Venerdì 25 Marzo 2022 di Alessandro Marzo Magno
Il libro su Emo

Se il Seicento è stato il secolo di ferro, contraddistinto da continue guerre contro gli ottomani, il Settecento ha un carattere ben diverso. Comincia sì con una vittoria militare (Corfù, 1716), ma la Serenissima è costretta a cedere il Peloponneso, pur sedendo dalla parte del vincitore alle trattative che portano alla pace di Passarowitz (1718), evidentemente abbandonata dal suo alleato asburgico. Non è un caso che l'anno successivo, l'imperatore Carlo VI istituisca il porto franco a Trieste, creando così le premesse che porteranno la città portuale austriaca a soppiantare Venezia.
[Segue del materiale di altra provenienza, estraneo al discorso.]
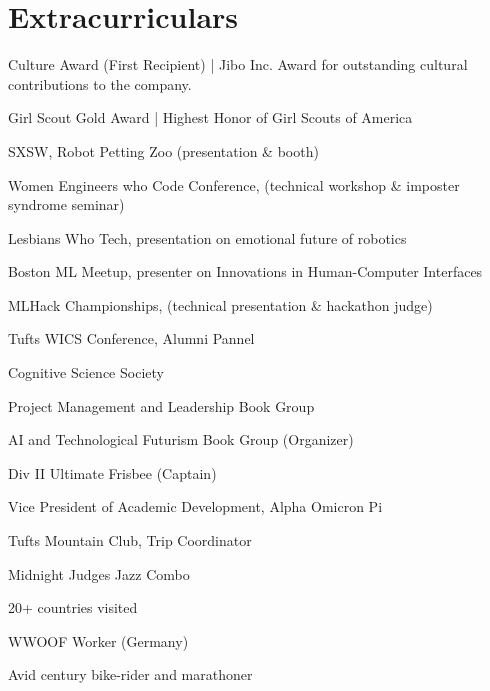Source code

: \documentclass[]{csaund_resume-openfont}
\begin{document}

\section{Extracurriculars}
\descript{ }
\begin{tightemize}
\item Culture Award (First Recipient) | Jibo Inc. Award for outstanding cultural contributions to the company.
\item Girl Scout Gold Award | Highest Honor of Girl Scouts of America
\end{tightemize}
\sectionsep

\descript {}
\begin{tightemize}
\item SXSW, Robot Petting Zoo (presentation \& booth)
\item Women Engineers who Code Conference, (technical workshop \& imposter syndrome seminar)
\item Lesbians Who Tech, presentation on emotional future of robotics 
\item Boston ML Meetup, presenter on Innovations in Human-Computer Interfaces
\item MLHack Championships, (technical presentation \& hackathon judge)
\item Tufts WICS Conference, Alumni Pannel 
\end{tightemize}
\sectionsep

\descript{ }
\begin{tightemize}
\item Cognitive Science Society
\item Project Management and Leadership Book Group 
\item AI and Technological Futurism Book Group (Organizer)
\item Div II Ultimate Frisbee (Captain)
\end{tightemize}
\begin{tightemize}
\item Vice President of Academic Development, Alpha Omicron Pi
\item Tufts Mountain Club, Trip Coordinator
\item Midnight Judges Jazz Combo
\end{tightemize}
\begin{tightemize}
\item 20+ countries visited
\item WWOOF Worker (Germany)
\item Avid century bike-rider and marathoner
\end{tightemize}
\sectionsep
\end{document}
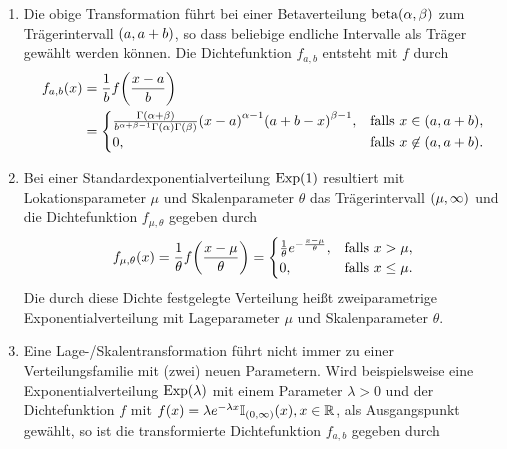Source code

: \documentclass{lecture}
\begin{document}
    \begin{example}
        \begin{enumerate}
            \item Die obige Transformation führt bei einer Betaverteilung \(\betadist\parentheses*{\alpha, \beta}\) zum Trägerintervall \(\parentheses*{a, a + b}\), so dass beliebige endliche Intervalle als Träger gewählt werden können.
            Die Dichtefunktion \(f_{a, b}\) entsteht mit \(f\) durch
            \begin{align*}
                f_{a, b}\parentheses*{x} &= \frac{1}{b}f\parentheses*{\frac{x - a}{b}}\\
                &= \begin{cases}
                    \frac{\Gamma\parentheses*{\alpha + \beta}}{b^{\alpha + \beta - 1}\Gamma\parentheses*{\alpha}\Gamma\parentheses*{\beta}}\parentheses*{x - a}^{\alpha - 1}\parentheses*{a + b - x}^{\beta - 1}, & \text{falls }x \in \parentheses*{a, a + b},\\
                    0, & \text{falls }x \not\in \parentheses*{a, a + b}.
                \end{cases}
            \end{align*}
            \item Bei einer Standardexponentialverteilung \(\Exp\parentheses*{1}\) resultiert mit Lokationsparameter \(\mu\) und Skalenparameter \(\theta\) das Trägerintervall \(\parentheses*{\mu, \infty}\) und die Dichtefunktion \(f_{\mu, \theta}\) gegeben durch
            \[
                f_{\mu, \theta}\parentheses*{x} = \frac{1}{\theta}f\parentheses*{\frac{x - \mu}{\theta}} = \begin{cases}
                    \frac{1}{\theta}e^{-\frac{x - \mu}{\theta}}, & \text{falls }x > \mu,\\
                    0, & \text{falls }x \le \mu.
                \end{cases}
            \]
            Die durch diese Dichte festgelegte Verteilung heißt zweiparametrige Exponentialverteilung mit Lageparameter \(\mu\) und Skalenparameter \(\theta\).
            \item Eine Lage-/Skalentransformation führt nicht immer zu einer Verteilungsfamilie mit (zwei) neuen Parametern.
            Wird beispielsweise eine Exponentialverteilung \(\Exp\parentheses*{\lambda}\) mit einem Parameter \(\lambda > 0\) und der Dichtefunktion \(f\) mit \(f\parentheses*{x} = \lambda e^{-\lambda x}\mathbb{I}_{\parentheses*{0, \infty}}\parentheses*{x}, x \in \R\), als Ausgangspunkt gewählt, so ist die transformierte Dichtefunktion \(f_{a, b}\) gegeben durch

\end{enumerate}
\end{example}
\end{document}
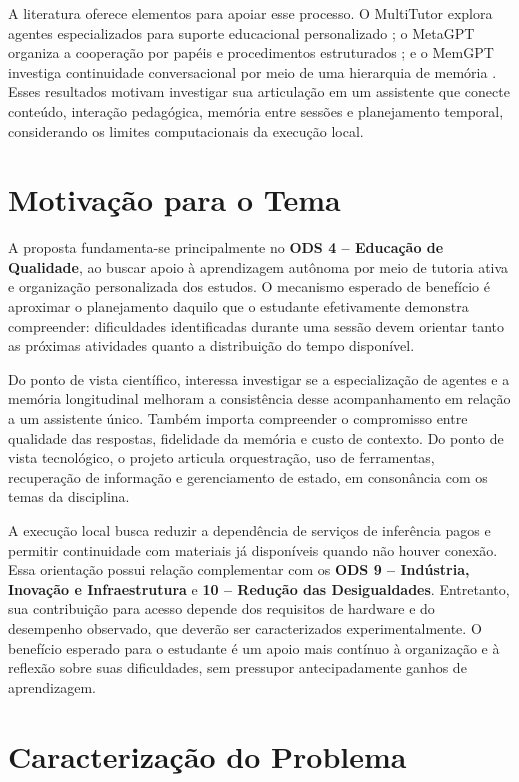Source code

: \documentclass[12pt]{article}
\begin{document}
A literatura oferece elementos para apoiar esse processo. O MultiTutor explora agentes especializados para suporte educacional personalizado \citep{sun2025multitutor}; o MetaGPT organiza a cooperação por papéis e procedimentos estruturados \citep{hong2024metagpt}; e o MemGPT investiga continuidade conversacional por meio de uma hierarquia de memória \citep{packer2023memgpt}. Esses resultados motivam investigar sua articulação em um assistente que conecte conteúdo, interação pedagógica, memória entre sessões e planejamento temporal, considerando os limites computacionais da execução local.

\section{Motivação para o Tema}
\label{sec:motivacao}

A proposta fundamenta-se principalmente no \textbf{ODS 4 -- Educação de Qualidade}, ao buscar apoio à aprendizagem autônoma por meio de tutoria ativa e organização personalizada dos estudos. O mecanismo esperado de benefício é aproximar o planejamento daquilo que o estudante efetivamente demonstra compreender: dificuldades identificadas durante uma sessão devem orientar tanto as próximas atividades quanto a distribuição do tempo disponível.

Do ponto de vista científico, interessa investigar se a especialização de agentes e a memória longitudinal melhoram a consistência desse acompanhamento em relação a um assistente único. Também importa compreender o compromisso entre qualidade das respostas, fidelidade da memória e custo de contexto. Do ponto de vista tecnológico, o projeto articula orquestração, uso de ferramentas, recuperação de informação e gerenciamento de estado, em consonância com os temas da disciplina.

A execução local busca reduzir a dependência de serviços de inferência pagos e permitir continuidade com materiais já disponíveis quando não houver conexão. Essa orientação possui relação complementar com os \textbf{ODS 9 -- Indústria, Inovação e Infraestrutura} e \textbf{10 -- Redução das Desigualdades}. Entretanto, sua contribuição para acesso depende dos requisitos de hardware e do desempenho observado, que deverão ser caracterizados experimentalmente. O benefício esperado para o estudante é um apoio mais contínuo à organização e à reflexão sobre suas dificuldades, sem pressupor antecipadamente ganhos de aprendizagem.

\section{Caracterização do Problema}
\label{sec:problema}
\end{document}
In ogni caso la Venezia settecentesca diventa un'importante meta turistica, nota per i teatri, il Carnevale e la gioia di vivere. Con un'eccezione: quella costituita dalle imprese militari di Angelo Emo che rappresentano il canto del cigno dell'Armata, la flotta della Serenissima.


IL PROTAGONISTA

Proprio di lui si occupa il quarto dei libri di Federico Moro della collana La grandi battaglie della Serenissima per mare e per terra, intitolato L'ultimo ammiraglio di Venezia. Angelo Emo, 1784-1792, edito dalla goriziana Leg e in vendita con il Gazzettino da sabato 26 marzo, al prezzo di 7,90 euro più il quotidiano. «Angelo Emo è la figura tragica», osserva Federico Moro, «che domina l'ultimo scorcio di esistenza della repubblica Serenissima. Personalità curiosa e determinata, mostrò il meglio di sé nella ricerca delle cause della decadenza veneziana e delle proposte per porvi fine. Il suo contributo decisivo è rappresentato dalla Scrittura sul sistemare la Marina da guerra, del 1775 (conservata tra i manoscritti del Correr), dove viene suggerita un'autentica rivoluzione: costringere i patrizi di nuovo al servizio obbligatorio a bordo delle navi in quanto luogo ideale di selezione e formazione della classe dirigente. Questo per il valore intrinseco della vita marinara nel modellare il carattere degli individui e perché la scelta del mare ha rappresentato l'atto fondante della Venezia delle origini: uno stato e una potenza marittima. In una Serenissima dove quasi nessuno dei patrizi di governo poteva vantare un benché minimo trascorso navale prefigurava un rivolgimento radicale. Morì in circostanze mai chiarite a Malta nel 1792 e venne subito imbalsamato, un procedimento al quale nessun comandante o politico o alto personaggio veneziano è mai stato sottoposto durante l'intera storia della repubblica: tanto anomalo da suggerire subito ai contemporanei il sospetto si volesse nascondere un avvelenamento. Da parte di chi? Soprattutto, per iniziativa o su ordine di qualcuno? Questo volume ritorna sugli aspetti militari della vicenda di Emo e cioè le tre campagne navali tunisine tra il 1784 e il 1786». «Nella seconda metà del Settecento», scrive Moro, «un pugno di uomini si oppone al declino della repubblica. Tra questi, Angelo Emo, l'ultimo a guidarne in battaglia la flotta. Si tratta del canto del cigno della Marina della Serenissima, all'interno del quale si colloca la prova di forza decisiva tra due opposti fronti interni al patriziato veneziano: quello senatorio votato alla neutralità a ogni costo, per preservare autorità e ricchezza dei pochi dell'alta aristocrazia, e quello militare, disposto ad allentare le maglie del potere pur di ridare alla repubblica rango internazionale.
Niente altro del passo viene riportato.